### [What you are asked to do]
So that nothing is lost, write out all the lines below exactly.

***** Data section *****

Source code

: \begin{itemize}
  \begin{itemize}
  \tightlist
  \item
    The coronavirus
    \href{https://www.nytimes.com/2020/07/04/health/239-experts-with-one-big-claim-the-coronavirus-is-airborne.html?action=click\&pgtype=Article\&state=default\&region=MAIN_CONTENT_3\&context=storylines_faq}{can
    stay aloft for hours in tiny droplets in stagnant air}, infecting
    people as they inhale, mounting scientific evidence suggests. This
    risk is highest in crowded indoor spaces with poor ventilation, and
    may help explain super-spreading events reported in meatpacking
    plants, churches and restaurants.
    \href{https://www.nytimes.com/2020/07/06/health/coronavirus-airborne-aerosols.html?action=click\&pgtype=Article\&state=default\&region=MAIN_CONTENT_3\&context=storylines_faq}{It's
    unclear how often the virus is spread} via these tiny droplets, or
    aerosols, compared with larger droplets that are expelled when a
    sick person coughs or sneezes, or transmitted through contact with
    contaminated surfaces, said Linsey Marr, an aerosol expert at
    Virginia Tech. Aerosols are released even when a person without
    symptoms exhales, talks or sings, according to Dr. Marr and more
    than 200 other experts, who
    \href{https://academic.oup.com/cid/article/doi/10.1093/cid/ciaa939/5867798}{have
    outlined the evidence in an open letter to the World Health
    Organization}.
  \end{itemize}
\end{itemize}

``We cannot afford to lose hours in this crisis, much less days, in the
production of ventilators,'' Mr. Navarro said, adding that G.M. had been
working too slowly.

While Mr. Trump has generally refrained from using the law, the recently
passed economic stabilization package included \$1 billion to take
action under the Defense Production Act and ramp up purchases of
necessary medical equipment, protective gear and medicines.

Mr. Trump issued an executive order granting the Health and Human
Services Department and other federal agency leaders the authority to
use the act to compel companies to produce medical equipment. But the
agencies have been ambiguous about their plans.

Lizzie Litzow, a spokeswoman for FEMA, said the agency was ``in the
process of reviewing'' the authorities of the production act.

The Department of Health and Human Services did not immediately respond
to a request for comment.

*****

### [Exercise output]
Source code

: \begin{itemize}
  \begin{itemize}
  \tightlist
  \item
    The coronavirus
    \href{https://www.nytimes.com/2020/07/04/health/239-experts-with-one-big-claim-the-coronavirus-is-airborne.html?action=click\&pgtype=Article\&state=default\&region=MAIN_CONTENT_3\&context=storylines_faq}{can
    stay aloft for hours in tiny droplets in stagnant air}, infecting
    people as they inhale, mounting scientific evidence suggests. This
    risk is highest in crowded indoor spaces with poor ventilation, and
    may help explain super-spreading events reported in meatpacking
    plants, churches and restaurants.
    \href{https://www.nytimes.com/2020/07/06/health/coronavirus-airborne-aerosols.html?action=click\&pgtype=Article\&state=default\&region=MAIN_CONTENT_3\&context=storylines_faq}{It's
    unclear how often the virus is spread} via these tiny droplets, or
    aerosols, compared with larger droplets that are expelled when a
    sick person coughs or sneezes, or transmitted through contact with
    contaminated surfaces, said Linsey Marr, an aerosol expert at
    Virginia Tech. Aerosols are released even when a person without
    symptoms exhales, talks or sings, according to Dr. Marr and more
    than 200 other experts, who
    \href{https://academic.oup.com/cid/article/doi/10.1093/cid/ciaa939/5867798}{have
    outlined the evidence in an open letter to the World Health
    Organization}.
  \end{itemize}
\end{itemize}

``We cannot afford to lose hours in this crisis, much less days, in the
production of ventilators,'' Mr. Navarro said, adding that G.M. had been
working too slowly.

While Mr. Trump has generally refrained from using the law, the recently
passed economic stabilization package included \$1 billion to take
action under the Defense Production Act and ramp up purchases of
necessary medical equipment, protective gear and medicines.

Mr. Trump issued an executive order granting the Health and Human
Services Department and other federal agency leaders the authority to
use the act to compel companies to produce medical equipment. But the
agencies have been ambiguous about their plans.

Lizzie Litzow, a spokeswoman for FEMA, said the agency was ``in the
process of reviewing'' the authorities of the production act.

The Department of Health and Human Services did not immediately respond
to a request for comment.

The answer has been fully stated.